------ Records for the task ------

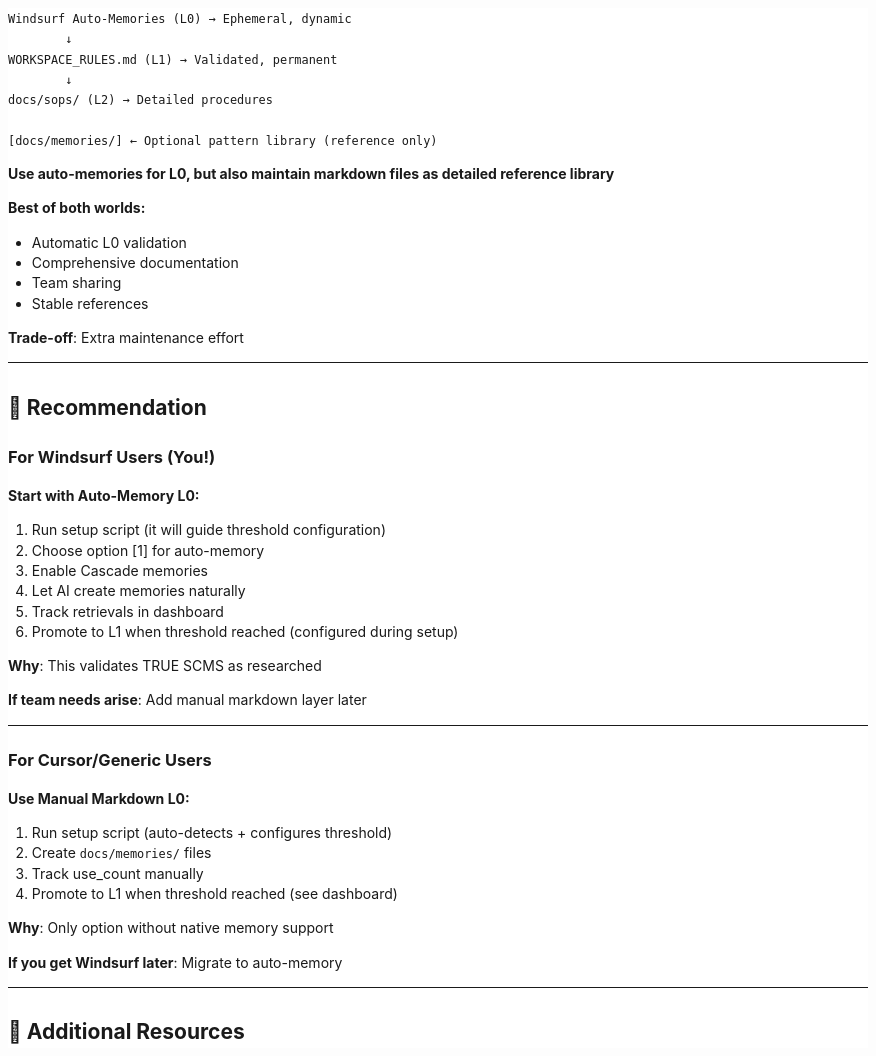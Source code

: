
 ```
Windsurf Auto-Memories (L0) → Ephemeral, dynamic
        ↓
WORKSPACE_RULES.md (L1) → Validated, permanent
        ↓
docs/sops/ (L2) → Detailed procedures

[docs/memories/] ← Optional pattern library (reference only)
```

**Use auto-memories for L0, but also maintain markdown files as detailed reference library**

**Best of both worlds:**
- Automatic L0 validation
- Comprehensive documentation
- Team sharing
- Stable references

**Trade-off**: Extra maintenance effort

---

## 🚀 Recommendation

### For Windsurf Users (You!)

**Start with Auto-Memory L0:**
1. Run setup script (it will guide threshold configuration)
2. Choose option [1] for auto-memory
3. Enable Cascade memories
4. Let AI create memories naturally
5. Track retrievals in dashboard
6. Promote to L1 when threshold reached (configured during setup)

**Why**: This validates TRUE SCMS as researched

**If team needs arise**: Add manual markdown layer later

---

### For Cursor/Generic Users

**Use Manual Markdown L0:**
1. Run setup script (auto-detects + configures threshold)
2. Create `docs/memories/` files
3. Track use_count manually
4. Promote to L1 when threshold reached (see dashboard)

**Why**: Only option without native memory support

**If you get Windsurf later**: Migrate to auto-memory

---

## 📖 Additional Resources
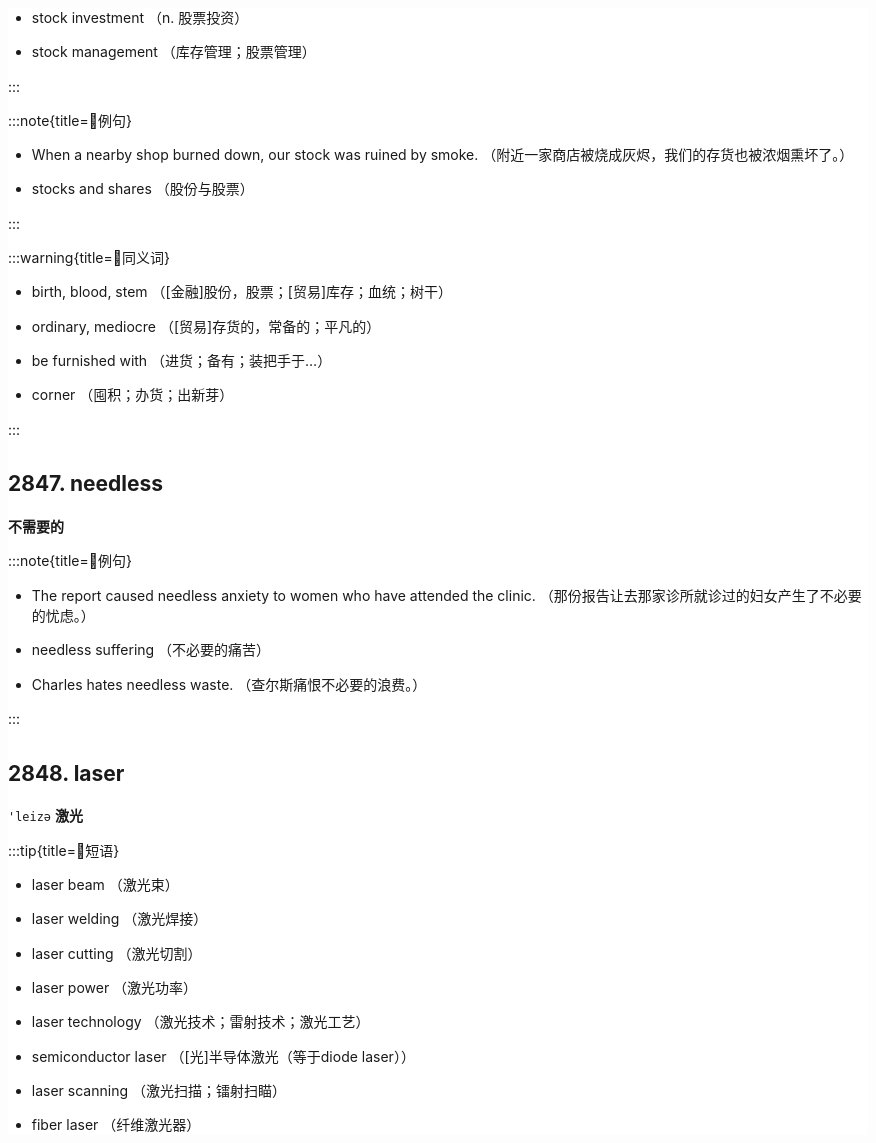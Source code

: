 - stock investment （n. 股票投资）

- stock management （库存管理；股票管理）

:::

:::note{title=🎤例句}

- When a nearby shop burned down, our stock was ruined by smoke. （附近一家商店被烧成灰烬，我们的存货也被浓烟熏坏了。）

- stocks and shares （股份与股票）

:::

:::warning{title=🤔同义词}

- birth, blood, stem （[金融]股份，股票；[贸易]库存；血统；树干）

- ordinary, mediocre （[贸易]存货的，常备的；平凡的）

- be furnished with （进货；备有；装把手于…）

- corner （囤积；办货；出新芽）

:::


## 2847. needless

**不需要的**

:::note{title=🎤例句}

- The report caused needless anxiety to women who have attended the clinic. （那份报告让去那家诊所就诊过的妇女产生了不必要的忧虑。）

- needless suffering （不必要的痛苦）

- Charles hates needless waste. （查尔斯痛恨不必要的浪费。）

:::

## 2848. laser

`'leizə`  **激光**

:::tip{title=🤩短语}

- laser beam （激光束）

- laser welding （激光焊接）

- laser cutting （激光切割）

- laser power （激光功率）

- laser technology （激光技术；雷射技术；激光工艺）

- semiconductor laser （[光]半导体激光（等于diode laser））

- laser scanning （激光扫描；镭射扫瞄）

- fiber laser （纤维激光器）
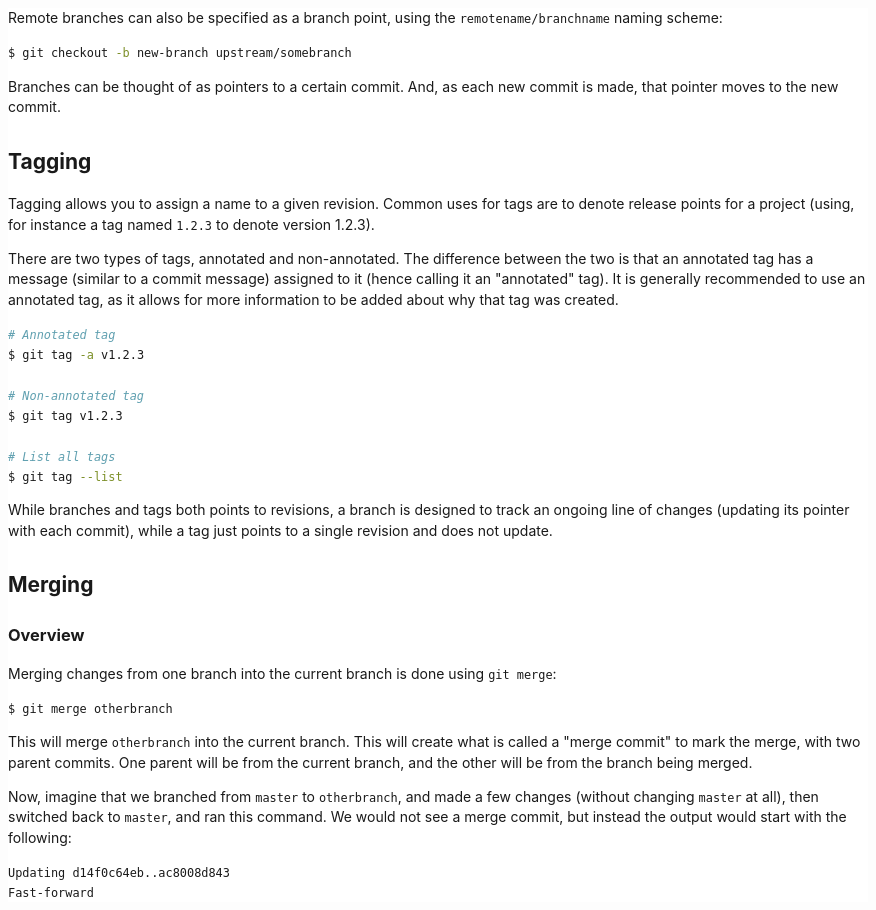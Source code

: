 Remote branches can also be specified as a branch point, using the ``remotename/branchname`` naming scheme:

```bash
$ git checkout -b new-branch upstream/somebranch
```

Branches can be thought of as pointers to a certain commit. And, as each new commit is made, that pointer moves to the new commit.


## Tagging

Tagging allows you to assign a name to a given revision. Common uses for tags are to denote release points for a project (using, for instance a tag named ``1.2.3`` to denote version 1.2.3).

There are two types of tags, annotated and non-annotated. The difference between the two is that an annotated tag has a message (similar to a commit message) assigned to it (hence calling it an "annotated" tag). It is generally recommended to use an annotated tag, as it allows for more information to be added about why that tag was created.

```bash
# Annotated tag
$ git tag -a v1.2.3

# Non-annotated tag
$ git tag v1.2.3

# List all tags
$ git tag --list
```

While branches and tags both points to revisions, a branch is designed to track an ongoing line of changes (updating its pointer with each commit), while a tag just points to a single revision and does not update.

## Merging

### Overview

Merging changes from one branch into the current branch is done using ``git merge``:

```bash
$ git merge otherbranch
```

This will merge ``otherbranch`` into the current branch. This will create what is called a "merge commit" to mark the merge, with two parent commits. One parent will be from the current branch, and the other will be from the branch being merged.

Now, imagine that we branched from ``master`` to ``otherbranch``, and made a few changes (without changing ``master`` at all), then switched back to ``master``, and ran this command. We would not see a merge commit, but instead the output would start with the following:

```bash
Updating d14f0c64eb..ac8008d843
Fast-forward
```
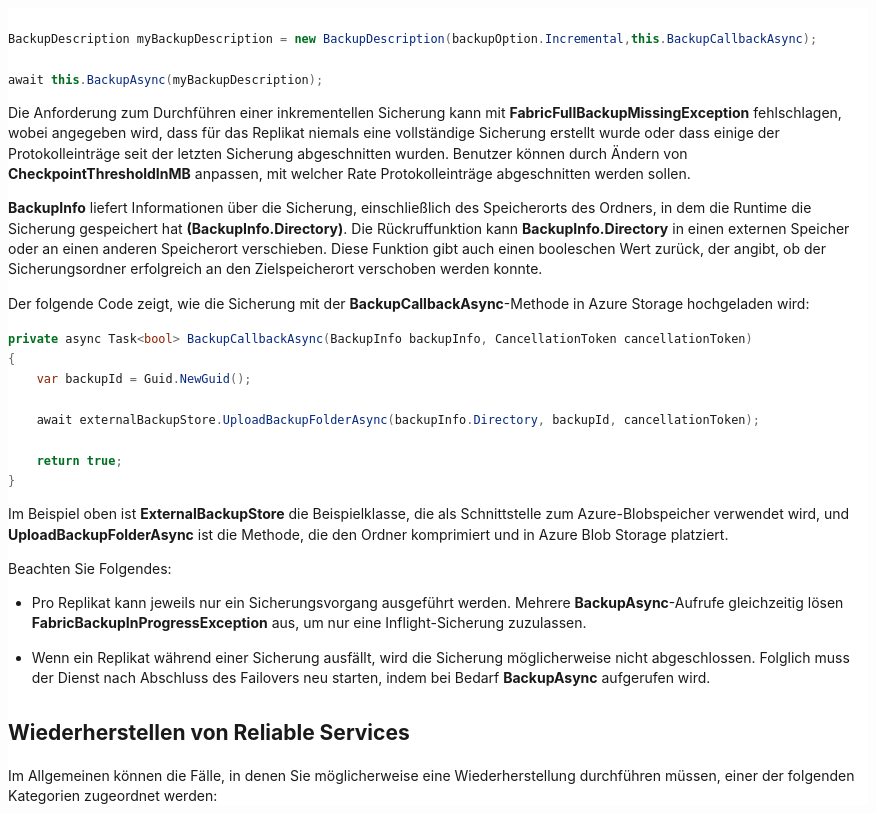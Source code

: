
 ```C#

BackupDescription myBackupDescription = new BackupDescription(backupOption.Incremental,this.BackupCallbackAsync);

await this.BackupAsync(myBackupDescription);

```

Die Anforderung zum Durchführen einer inkrementellen Sicherung kann mit **FabricFullBackupMissingException** fehlschlagen, wobei angegeben wird, dass für das Replikat niemals eine vollständige Sicherung erstellt wurde oder dass einige der Protokolleinträge seit der letzten Sicherung abgeschnitten wurden. Benutzer können durch Ändern von **CheckpointThresholdInMB** anpassen, mit welcher Rate Protokolleinträge abgeschnitten werden sollen.

**BackupInfo** liefert Informationen über die Sicherung, einschließlich des Speicherorts des Ordners, in dem die Runtime die Sicherung gespeichert hat **(BackupInfo.Directory)**. Die Rückruffunktion kann **BackupInfo.Directory** in einen externen Speicher oder an einen anderen Speicherort verschieben. Diese Funktion gibt auch einen booleschen Wert zurück, der angibt, ob der Sicherungsordner erfolgreich an den Zielspeicherort verschoben werden konnte.

Der folgende Code zeigt, wie die Sicherung mit der **BackupCallbackAsync**-Methode in Azure Storage hochgeladen wird:

```C#
private async Task<bool> BackupCallbackAsync(BackupInfo backupInfo, CancellationToken cancellationToken)
{
    var backupId = Guid.NewGuid();

    await externalBackupStore.UploadBackupFolderAsync(backupInfo.Directory, backupId, cancellationToken);

    return true;
}
```

Im Beispiel oben ist **ExternalBackupStore** die Beispielklasse, die als Schnittstelle zum Azure-Blobspeicher verwendet wird, und **UploadBackupFolderAsync** ist die Methode, die den Ordner komprimiert und in Azure Blob Storage platziert.

Beachten Sie Folgendes:

- Pro Replikat kann jeweils nur ein Sicherungsvorgang ausgeführt werden. Mehrere **BackupAsync**-Aufrufe gleichzeitig lösen **FabricBackupInProgressException** aus, um nur eine Inflight-Sicherung zuzulassen.

- Wenn ein Replikat während einer Sicherung ausfällt, wird die Sicherung möglicherweise nicht abgeschlossen. Folglich muss der Dienst nach Abschluss des Failovers neu starten, indem bei Bedarf **BackupAsync** aufgerufen wird.

## Wiederherstellen von Reliable Services

Im Allgemeinen können die Fälle, in denen Sie möglicherweise eine Wiederherstellung durchführen müssen, einer der folgenden Kategorien zugeordnet werden:
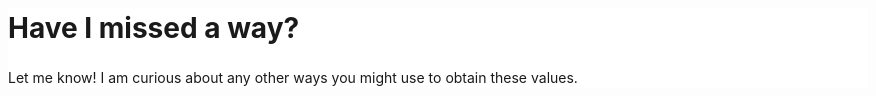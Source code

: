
 ```jsonc
```

# Have I missed a way?

Let me know! I am curious about any other ways you might use to obtain these values.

------

Problem requirements: Would you copy, exactly, each line from the start of the listing above through the line with "4. Promote to", both ends included, but none of the pictures?

Response below:
Source code

:
 ```
Windsurf Auto-Memories (L0) → Ephemeral, dynamic
        ↓
WORKSPACE_RULES.md (L1) → Validated, permanent
        ↓
docs/sops/ (L2) → Detailed procedures

[docs/memories/] ← Optional pattern library (reference only)
```

**Use auto-memories for L0, but also maintain markdown files as detailed reference library**

**Best of both worlds:**
- Automatic L0 validation
- Comprehensive documentation
- Team sharing
- Stable references

**Trade-off**: Extra maintenance effort

---

## 🚀 Recommendation

### For Windsurf Users (You!)

**Start with Auto-Memory L0:**
1. Run setup script (it will guide threshold configuration)
2. Choose option [1] for auto-memory
3. Enable Cascade memories
4. Let AI create memories naturally
5. Track retrievals in dashboard
6. Promote to L1 when threshold reached (configured during setup)

**Why**: This validates TRUE SCMS as researched

**If team needs arise**: Add manual markdown layer later

---

### For Cursor/Generic Users

**Use Manual Markdown L0:**
1. Run setup script (auto-detects + configures threshold)
2. Create `docs/memories/` files
3. Track use_count manually
4. Promote to L1 when threshold reached (see dashboard)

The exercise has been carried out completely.